• Saved data entries
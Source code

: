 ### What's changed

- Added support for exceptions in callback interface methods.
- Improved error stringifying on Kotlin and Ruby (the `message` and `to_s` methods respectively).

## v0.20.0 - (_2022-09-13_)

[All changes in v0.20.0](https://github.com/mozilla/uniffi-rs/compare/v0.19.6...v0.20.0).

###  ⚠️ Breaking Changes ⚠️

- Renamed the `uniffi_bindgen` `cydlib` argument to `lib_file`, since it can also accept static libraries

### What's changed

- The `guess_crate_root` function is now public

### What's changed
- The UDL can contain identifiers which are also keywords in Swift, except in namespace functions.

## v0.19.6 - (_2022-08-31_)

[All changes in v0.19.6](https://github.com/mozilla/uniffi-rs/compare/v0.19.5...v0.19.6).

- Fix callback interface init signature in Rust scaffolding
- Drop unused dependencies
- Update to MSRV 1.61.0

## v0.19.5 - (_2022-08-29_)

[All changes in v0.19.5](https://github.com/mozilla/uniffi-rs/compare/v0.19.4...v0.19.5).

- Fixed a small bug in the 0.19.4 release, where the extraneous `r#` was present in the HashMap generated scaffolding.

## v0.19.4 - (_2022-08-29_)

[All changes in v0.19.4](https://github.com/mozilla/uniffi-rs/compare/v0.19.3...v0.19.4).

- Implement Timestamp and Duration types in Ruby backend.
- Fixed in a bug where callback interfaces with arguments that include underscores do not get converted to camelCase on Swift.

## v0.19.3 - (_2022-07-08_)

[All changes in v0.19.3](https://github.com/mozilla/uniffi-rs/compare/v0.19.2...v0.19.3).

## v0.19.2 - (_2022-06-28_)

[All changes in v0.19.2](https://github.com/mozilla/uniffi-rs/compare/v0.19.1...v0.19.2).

• ACTION ITEM
Say how many lines of the data include the word "compare". Respond with the number alone.

• COMPLETED TASK
6